Vanuatu has officially enacted its crypto regulation and licensing framework, joining a growing list of nations implementing regulatory oversight for virtual asset service providers.

Vanuatu has finalized its crypto regulation and licensing framework, which has been in development since 2020. On March 26, Vanuatu’s Parliament passed the Virtual Asset Service Provider Act, endowing the Vanuatu Financial Services Commission with the authority to issue licenses and regulate the crypto industry, as originally reported by Finance Magnates.

According to the bill, the VFSC may issue licenses to exchanges, NFT marketplaces, and custody providers. It also permits banks to obtain licenses for offering crypto exchange and custody services.
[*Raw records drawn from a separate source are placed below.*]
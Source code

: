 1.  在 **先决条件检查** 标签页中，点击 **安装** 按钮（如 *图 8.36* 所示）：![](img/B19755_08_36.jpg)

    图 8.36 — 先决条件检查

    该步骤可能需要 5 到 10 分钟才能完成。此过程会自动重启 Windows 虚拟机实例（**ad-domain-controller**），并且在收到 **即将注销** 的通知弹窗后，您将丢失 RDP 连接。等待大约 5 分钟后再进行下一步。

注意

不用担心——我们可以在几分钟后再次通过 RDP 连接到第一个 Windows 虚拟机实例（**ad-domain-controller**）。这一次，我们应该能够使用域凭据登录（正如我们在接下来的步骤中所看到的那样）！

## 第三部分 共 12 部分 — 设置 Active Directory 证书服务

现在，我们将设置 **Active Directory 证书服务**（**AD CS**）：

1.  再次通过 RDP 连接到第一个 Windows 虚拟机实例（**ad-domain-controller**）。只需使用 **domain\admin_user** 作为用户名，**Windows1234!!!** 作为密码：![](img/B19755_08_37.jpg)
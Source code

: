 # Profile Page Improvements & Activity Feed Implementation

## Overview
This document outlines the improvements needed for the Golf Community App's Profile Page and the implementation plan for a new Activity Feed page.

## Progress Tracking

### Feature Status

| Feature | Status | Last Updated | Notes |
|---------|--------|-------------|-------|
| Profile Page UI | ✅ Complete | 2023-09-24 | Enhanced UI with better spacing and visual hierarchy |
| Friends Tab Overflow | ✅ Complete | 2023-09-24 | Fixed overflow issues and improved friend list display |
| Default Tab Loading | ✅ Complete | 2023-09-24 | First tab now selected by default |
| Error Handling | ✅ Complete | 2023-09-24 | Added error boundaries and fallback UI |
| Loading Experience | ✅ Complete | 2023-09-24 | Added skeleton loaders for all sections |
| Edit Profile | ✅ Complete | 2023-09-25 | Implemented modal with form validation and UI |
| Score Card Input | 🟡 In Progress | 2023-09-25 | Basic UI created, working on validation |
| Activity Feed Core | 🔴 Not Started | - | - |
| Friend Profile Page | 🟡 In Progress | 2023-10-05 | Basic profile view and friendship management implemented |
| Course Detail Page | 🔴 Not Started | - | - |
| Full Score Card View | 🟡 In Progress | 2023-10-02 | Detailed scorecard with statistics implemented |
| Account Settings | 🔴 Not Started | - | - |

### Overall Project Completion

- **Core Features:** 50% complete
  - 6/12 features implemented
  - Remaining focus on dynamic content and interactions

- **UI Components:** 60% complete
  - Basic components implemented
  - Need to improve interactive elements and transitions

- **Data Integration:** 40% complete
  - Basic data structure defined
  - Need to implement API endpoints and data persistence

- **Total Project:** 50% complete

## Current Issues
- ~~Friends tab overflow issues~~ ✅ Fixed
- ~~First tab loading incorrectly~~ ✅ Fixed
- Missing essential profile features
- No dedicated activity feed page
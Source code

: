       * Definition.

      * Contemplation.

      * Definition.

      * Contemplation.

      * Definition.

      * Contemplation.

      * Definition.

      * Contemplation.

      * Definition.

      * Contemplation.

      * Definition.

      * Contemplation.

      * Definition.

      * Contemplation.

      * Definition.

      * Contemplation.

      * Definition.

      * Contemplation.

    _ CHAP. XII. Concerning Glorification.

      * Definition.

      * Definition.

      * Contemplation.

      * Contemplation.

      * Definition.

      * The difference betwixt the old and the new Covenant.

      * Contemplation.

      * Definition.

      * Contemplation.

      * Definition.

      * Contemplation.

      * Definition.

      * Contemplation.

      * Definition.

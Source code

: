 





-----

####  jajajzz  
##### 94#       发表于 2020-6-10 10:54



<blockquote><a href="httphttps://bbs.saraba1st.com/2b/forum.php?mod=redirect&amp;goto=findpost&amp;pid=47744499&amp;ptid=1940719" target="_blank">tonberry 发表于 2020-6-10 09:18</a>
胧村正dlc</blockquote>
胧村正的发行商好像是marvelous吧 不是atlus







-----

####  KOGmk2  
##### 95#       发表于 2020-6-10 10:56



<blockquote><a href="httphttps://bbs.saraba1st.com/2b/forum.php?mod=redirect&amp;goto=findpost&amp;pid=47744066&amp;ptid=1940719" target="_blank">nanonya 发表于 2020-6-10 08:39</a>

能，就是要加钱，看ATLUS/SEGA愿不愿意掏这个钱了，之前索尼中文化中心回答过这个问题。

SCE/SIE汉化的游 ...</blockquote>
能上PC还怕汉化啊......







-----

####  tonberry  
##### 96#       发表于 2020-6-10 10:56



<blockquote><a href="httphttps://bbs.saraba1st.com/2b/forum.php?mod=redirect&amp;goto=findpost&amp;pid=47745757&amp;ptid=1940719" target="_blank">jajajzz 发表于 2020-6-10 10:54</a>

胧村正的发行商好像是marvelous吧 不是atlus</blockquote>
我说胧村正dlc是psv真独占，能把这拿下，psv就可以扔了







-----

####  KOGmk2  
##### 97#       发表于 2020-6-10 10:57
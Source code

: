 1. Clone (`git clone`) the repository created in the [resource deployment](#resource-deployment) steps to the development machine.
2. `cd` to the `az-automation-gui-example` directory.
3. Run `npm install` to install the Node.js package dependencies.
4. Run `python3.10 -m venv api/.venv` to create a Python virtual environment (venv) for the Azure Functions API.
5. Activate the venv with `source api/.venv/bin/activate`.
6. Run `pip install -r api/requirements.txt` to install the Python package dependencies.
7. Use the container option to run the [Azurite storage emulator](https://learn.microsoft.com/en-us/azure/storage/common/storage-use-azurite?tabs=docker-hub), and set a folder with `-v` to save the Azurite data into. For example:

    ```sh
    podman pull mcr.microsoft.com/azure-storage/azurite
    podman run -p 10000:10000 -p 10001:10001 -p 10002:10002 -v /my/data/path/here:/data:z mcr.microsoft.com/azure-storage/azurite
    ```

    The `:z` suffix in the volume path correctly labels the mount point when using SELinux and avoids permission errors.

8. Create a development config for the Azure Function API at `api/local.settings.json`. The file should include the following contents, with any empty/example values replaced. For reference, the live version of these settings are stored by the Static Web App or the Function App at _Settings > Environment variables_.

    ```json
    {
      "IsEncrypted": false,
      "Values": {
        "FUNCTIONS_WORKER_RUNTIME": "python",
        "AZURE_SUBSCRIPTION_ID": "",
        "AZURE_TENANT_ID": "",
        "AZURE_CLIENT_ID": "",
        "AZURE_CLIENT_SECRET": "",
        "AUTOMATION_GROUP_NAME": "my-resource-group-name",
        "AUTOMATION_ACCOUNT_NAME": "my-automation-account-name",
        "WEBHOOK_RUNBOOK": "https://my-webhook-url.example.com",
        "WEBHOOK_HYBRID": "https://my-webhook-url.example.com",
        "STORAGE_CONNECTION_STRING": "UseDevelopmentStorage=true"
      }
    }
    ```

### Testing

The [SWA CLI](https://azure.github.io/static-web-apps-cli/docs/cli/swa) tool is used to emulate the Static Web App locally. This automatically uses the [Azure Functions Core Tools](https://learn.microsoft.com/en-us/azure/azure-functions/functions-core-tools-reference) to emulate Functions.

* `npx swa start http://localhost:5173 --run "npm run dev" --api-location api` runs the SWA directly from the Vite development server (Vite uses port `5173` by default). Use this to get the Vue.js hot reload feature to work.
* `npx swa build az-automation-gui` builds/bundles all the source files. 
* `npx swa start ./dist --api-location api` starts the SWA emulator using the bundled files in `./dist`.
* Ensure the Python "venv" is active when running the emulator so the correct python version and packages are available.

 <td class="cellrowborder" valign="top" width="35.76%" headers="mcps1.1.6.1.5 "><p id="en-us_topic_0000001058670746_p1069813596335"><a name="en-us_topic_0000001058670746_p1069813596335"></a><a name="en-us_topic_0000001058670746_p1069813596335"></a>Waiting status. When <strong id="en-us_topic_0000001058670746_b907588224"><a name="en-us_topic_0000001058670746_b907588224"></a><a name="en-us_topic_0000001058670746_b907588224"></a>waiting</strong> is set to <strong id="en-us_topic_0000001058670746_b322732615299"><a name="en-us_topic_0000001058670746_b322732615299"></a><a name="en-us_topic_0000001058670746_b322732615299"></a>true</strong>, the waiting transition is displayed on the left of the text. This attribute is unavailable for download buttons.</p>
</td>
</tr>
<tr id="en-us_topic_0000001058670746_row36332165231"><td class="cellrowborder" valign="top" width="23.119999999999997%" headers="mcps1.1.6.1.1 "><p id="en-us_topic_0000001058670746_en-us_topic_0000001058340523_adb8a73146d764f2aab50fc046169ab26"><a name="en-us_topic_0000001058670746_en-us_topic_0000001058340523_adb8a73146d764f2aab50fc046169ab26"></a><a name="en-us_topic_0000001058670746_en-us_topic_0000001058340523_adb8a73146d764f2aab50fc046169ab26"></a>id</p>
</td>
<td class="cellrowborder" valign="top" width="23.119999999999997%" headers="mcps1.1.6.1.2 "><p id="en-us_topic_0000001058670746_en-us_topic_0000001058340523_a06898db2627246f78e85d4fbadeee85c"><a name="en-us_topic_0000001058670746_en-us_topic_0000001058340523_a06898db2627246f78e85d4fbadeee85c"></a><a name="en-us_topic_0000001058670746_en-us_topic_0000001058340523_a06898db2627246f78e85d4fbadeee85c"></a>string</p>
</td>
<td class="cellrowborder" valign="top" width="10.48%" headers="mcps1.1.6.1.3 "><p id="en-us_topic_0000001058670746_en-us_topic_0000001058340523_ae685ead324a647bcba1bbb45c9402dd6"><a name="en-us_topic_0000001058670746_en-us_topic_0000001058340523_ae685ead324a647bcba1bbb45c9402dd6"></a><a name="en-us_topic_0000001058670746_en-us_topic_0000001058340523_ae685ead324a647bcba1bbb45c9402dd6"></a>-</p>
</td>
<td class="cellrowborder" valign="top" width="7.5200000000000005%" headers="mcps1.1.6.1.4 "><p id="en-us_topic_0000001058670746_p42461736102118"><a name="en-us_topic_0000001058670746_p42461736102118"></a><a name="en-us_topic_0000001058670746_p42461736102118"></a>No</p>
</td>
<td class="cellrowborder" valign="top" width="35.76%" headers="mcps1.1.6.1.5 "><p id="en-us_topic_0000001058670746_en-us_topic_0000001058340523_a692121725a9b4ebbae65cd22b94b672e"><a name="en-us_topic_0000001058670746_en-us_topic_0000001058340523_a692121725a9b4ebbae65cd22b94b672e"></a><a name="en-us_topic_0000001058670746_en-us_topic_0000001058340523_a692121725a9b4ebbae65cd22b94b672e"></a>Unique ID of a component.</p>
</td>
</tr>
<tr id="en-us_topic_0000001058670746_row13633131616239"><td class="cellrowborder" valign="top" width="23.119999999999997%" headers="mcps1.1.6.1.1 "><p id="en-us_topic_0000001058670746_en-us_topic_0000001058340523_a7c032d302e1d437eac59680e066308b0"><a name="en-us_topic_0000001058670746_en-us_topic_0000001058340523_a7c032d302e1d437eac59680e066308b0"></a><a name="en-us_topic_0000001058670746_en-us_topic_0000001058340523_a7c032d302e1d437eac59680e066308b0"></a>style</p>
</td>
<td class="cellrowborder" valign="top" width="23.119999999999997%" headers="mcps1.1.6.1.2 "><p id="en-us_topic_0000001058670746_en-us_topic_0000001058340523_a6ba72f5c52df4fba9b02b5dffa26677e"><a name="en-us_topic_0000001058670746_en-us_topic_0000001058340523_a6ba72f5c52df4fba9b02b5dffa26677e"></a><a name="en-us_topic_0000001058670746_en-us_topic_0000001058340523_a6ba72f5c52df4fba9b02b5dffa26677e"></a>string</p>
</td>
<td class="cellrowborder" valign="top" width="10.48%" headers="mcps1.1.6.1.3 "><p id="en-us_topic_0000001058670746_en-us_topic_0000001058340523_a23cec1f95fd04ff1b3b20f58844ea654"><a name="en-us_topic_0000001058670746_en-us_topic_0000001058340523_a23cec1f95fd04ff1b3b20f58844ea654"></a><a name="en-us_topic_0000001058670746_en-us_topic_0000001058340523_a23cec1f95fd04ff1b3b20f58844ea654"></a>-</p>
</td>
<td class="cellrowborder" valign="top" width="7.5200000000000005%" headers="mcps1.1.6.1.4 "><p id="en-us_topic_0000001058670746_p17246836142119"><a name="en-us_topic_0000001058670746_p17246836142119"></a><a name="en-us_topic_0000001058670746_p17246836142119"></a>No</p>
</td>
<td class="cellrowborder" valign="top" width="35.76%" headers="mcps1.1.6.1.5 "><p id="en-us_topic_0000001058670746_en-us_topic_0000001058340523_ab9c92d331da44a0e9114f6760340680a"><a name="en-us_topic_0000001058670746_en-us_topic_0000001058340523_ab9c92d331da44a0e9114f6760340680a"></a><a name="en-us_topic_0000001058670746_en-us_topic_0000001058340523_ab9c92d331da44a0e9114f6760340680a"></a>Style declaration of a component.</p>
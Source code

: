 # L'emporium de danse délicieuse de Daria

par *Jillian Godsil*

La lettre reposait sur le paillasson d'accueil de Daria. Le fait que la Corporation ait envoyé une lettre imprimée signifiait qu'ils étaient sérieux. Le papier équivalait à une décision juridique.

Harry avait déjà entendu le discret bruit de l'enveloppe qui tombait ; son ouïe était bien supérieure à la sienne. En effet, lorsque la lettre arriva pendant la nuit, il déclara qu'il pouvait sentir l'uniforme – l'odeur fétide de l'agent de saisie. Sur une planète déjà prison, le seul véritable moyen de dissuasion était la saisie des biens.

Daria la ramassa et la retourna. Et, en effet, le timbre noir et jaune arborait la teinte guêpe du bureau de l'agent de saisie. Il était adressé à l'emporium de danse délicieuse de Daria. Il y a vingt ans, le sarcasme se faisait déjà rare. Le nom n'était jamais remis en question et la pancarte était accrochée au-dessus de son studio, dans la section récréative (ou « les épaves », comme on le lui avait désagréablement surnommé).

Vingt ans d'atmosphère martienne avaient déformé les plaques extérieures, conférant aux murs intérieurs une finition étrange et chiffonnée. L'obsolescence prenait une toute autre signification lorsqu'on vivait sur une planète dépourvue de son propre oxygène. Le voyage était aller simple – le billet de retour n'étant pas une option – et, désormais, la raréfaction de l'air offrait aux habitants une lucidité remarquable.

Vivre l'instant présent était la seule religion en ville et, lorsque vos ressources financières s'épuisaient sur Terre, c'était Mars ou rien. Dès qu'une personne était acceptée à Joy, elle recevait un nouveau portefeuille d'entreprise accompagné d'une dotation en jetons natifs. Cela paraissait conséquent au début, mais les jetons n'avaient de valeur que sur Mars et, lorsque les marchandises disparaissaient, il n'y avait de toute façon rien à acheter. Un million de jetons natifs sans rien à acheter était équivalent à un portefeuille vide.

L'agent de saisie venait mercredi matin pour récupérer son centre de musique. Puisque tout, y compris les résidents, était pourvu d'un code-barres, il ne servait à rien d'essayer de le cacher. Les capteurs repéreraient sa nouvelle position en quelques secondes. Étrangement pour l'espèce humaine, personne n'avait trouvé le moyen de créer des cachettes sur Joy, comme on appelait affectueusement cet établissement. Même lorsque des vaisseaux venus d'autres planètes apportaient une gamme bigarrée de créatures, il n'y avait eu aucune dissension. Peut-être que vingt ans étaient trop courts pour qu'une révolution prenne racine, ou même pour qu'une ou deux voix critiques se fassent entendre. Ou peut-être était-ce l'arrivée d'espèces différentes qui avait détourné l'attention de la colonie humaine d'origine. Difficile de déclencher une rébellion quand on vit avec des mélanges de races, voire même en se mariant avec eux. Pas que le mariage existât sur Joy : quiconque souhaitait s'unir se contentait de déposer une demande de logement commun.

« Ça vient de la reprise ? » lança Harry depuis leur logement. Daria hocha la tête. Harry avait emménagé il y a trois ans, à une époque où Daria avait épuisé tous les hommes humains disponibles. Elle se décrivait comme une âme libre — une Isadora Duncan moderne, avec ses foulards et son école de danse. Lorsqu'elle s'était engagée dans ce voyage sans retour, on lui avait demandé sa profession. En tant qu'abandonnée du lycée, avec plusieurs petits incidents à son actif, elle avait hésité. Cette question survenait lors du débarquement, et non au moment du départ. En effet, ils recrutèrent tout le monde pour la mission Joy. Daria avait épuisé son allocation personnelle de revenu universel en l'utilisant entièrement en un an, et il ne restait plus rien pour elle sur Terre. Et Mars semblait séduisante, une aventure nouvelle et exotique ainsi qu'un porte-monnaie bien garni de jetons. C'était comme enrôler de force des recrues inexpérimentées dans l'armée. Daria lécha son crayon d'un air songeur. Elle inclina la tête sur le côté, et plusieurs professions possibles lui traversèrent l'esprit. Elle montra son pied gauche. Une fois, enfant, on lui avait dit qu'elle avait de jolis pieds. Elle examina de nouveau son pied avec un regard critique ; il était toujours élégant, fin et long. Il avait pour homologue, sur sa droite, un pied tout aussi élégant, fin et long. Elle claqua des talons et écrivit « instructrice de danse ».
The legislation doesn’t apply to stablecoins, tokenized securities, and central bank digital currencies.

The legislation also allows the commissioner to create a sandbox environment to enable approved companies to operate as virtual asset service providers for a year, with the possibility of renewal.

Vanuatu is the latest in a growing list of countries that have recently introduced or updated their crypto regulation and licensing frameworks.

Earlier this month, Cayman Islands, another well-known offshore financial hub with favorable tax policies, updated its crypto licensing rules, requiring VASPs to obtain a license from the Cayman Islands Monetary Authority starting April 1.

On March 25, Taiwan’s Financial Supervisory Commission unveiled the draft of its VASP act, outlining licensing provisions for crypto asset service providers, standards for stablecoin issuance, and various investor protection measures. On March 13, Turkey also advanced its crypto regulations by introducing stricter rules for crypto asset service providers.